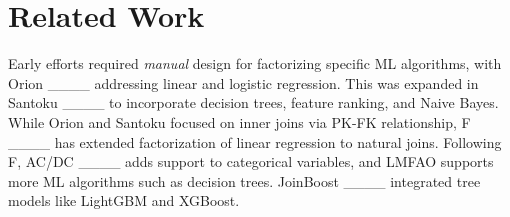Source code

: \section{Related Work}
\label{sec:rw}


\vspace{-2mm}
Early efforts required \emph{manual} design for factorizing specific ML algorithms, with Orion ____ addressing linear and logistic regression. 
This was expanded in Santoku ____ to incorporate decision trees, feature ranking, and Naive Bayes. 
While Orion and Santoku focused on inner joins via PK-FK relationship,  F ____ has extended factorization of linear regression to natural joins. Following F, AC/DC ____ adds support to categorical variables, and LMFAO supports more ML algorithms such as decision trees. JoinBoost ____ integrated tree models like LightGBM and XGBoost.



 
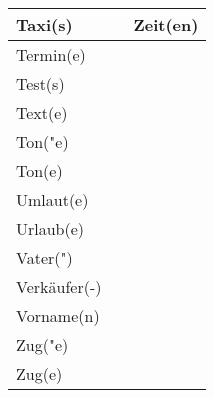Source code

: \documentclass{article}
\begin{document}
\begin{table}[h!]
\begin{tabular}{|>{\raggedright\arraybackslash}p{5cm}|>{\raggedright\arraybackslash}p{5cm}|>{\raggedright\arraybackslash}p{5cm}|}
        Taxi(s) &  & Zeit(en) \\\hline
        Termin(e) &  &  \\\hline
        Test(s) &  &  \\\hline
        Text(e) &  &  \\\hline
        Ton("e) &  &  \\\hline
        Ton(e) &  &  \\\hline
        Umlaut(e) &  &  \\\hline
        Urlaub(e) &  &  \\\hline
        Vater(") &  &  \\\hline
        Verkäufer(-) &  &  \\\hline
        Vorname(n) &  &  \\\hline
        Zug("e) &  &  \\\hline
        Zug(e) &  &  \\\hline
    \end{tabular}
\end{table}
\end{document}
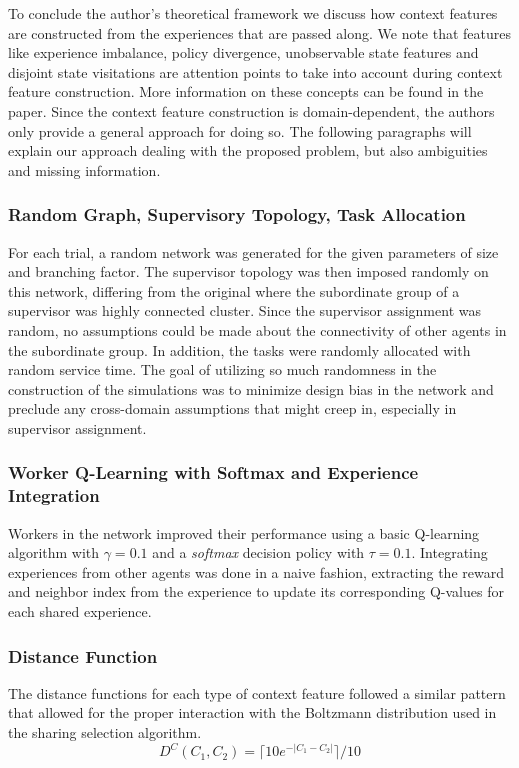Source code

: \documentclass[letterpaper]{article}
\begin{document}
To conclude the author’s theoretical framework we discuss how context features are constructed from the experiences that are passed along. We note that features like experience imbalance, policy divergence, unobservable state features and disjoint state visitations are attention points to take into account during context feature construction. More information on these concepts can be found in the paper. Since the context feature construction is domain-dependent, the authors only provide a general approach for doing so. The following paragraphs will explain our approach dealing with the proposed problem, but also ambiguities and missing information.

\subsubsection{Random Graph, Supervisory Topology, Task Allocation}
For each trial, a random network was generated for the given parameters of size and branching factor.  The supervisor topology was then imposed randomly on this network, differing from the original where the subordinate group of a supervisor was highly connected cluster.  Since the supervisor assignment was random, no assumptions could be made about the connectivity of other agents in the subordinate group.  In addition, the tasks were randomly allocated with random service time.  The goal of utilizing so much randomness in the construction of the simulations was to minimize design bias in the network and preclude any cross-domain assumptions that might creep in, especially in supervisor assignment.

\subsubsection{Worker Q-Learning with Softmax and Experience Integration}
Workers in the network improved their performance using a basic Q-learning algorithm with $\gamma = 0.1$ and a \textit{softmax} decision policy with $\tau = 0.1$.  Integrating experiences from other agents was done in a naive fashion, extracting the reward and neighbor index from the experience to update its corresponding Q-values for each shared experience.

\subsubsection{Distance Function}
The distance functions for each type of context feature followed a similar pattern that allowed for the proper interaction with the Boltzmann distribution used in the sharing selection algorithm.
\[D^C(C_1, C_2) = \lceil 10e^{-| C_1 - C_2 |} \rceil / 10\]
\end{document}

- - - - -

[Instructions to follow] Lines from the one with "The distance functions" through the final line of the listing above should be duplicated word for word, and nothing else included.

[Answer for the task]
The distance functions for each type of context feature followed a similar pattern that allowed for the proper interaction with the Boltzmann distribution used in the sharing selection algorithm.
\[D^C(C_1, C_2) = \lceil 10e^{-| C_1 - C_2 |} \rceil / 10\]
\end{document}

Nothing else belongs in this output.